Once Susanna is gone, Abigail tells her uncle that there are rumours of witchcraft in the village. The Reverend then confronts her about their actions in the forest, stating that his good name was in the balance. The truth had to come out. He asks Abigail if they had been conjuring spirits. Abigail denies this and states that they were just having some sport. The Reverend is clearly afraid and insists that Abigail tells the truth for his enemies would use this as an opportunity to get rid of him.

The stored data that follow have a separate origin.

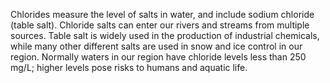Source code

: Chlorides measure the level of salts in water, and include sodium chloride (table salt). Chloride salts can enter our rivers and streams from multiple sources. Table salt is widely used in the production of industrial chemicals, while many other different salts are used in snow and ice control in our region. Normally waters in our region have chloride levels less than 250 mg/L; higher levels pose risks to humans and aquatic life.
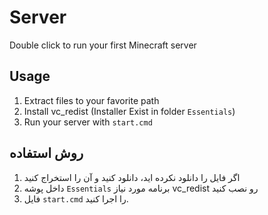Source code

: # Server
Double click to run your first Minecraft server

## Usage
1. Extract files to your favorite path
2. Install vc_redist (Installer Exist in folder <code>Essentials</code>)
3. Run your server with <code>start.cmd</code>
## روش استفاده
1. اگر فایل را دانلود نکرده اید، دانلود کنید و آن را استخراج کنید
2. داخل پوشه <code>Essentials</code> برنامه مورد نیاز vc_redist رو نصب کنید
3.  فایل <code>start.cmd</code> را اجرا کنید.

Now look you, child, your punishment will come in its time. But if you trafficked with spirits in the forest I must know it now, for surely my enemies will, and they will ruin me with it.

Reverend Parris is paranoid about his position. He has been at loggerheads with a number of parishioners such as John Proctor, who had accused him of being materialistic and using the church to enrich himself. He bitterly resents Proctor's accusations and believes that John and his friends want to oust him from the pulpit. He is prepared to do everything in his power to safeguard his position.

The fact that three members of his household had been performing unholy acts in the forest, therefore, puts the Reverend in a terribly compromising position and in a desperate attempt to protect himself, he later turns against the very parishioners whom he should protect, resulting in the conviction and execution of many innocent villagers.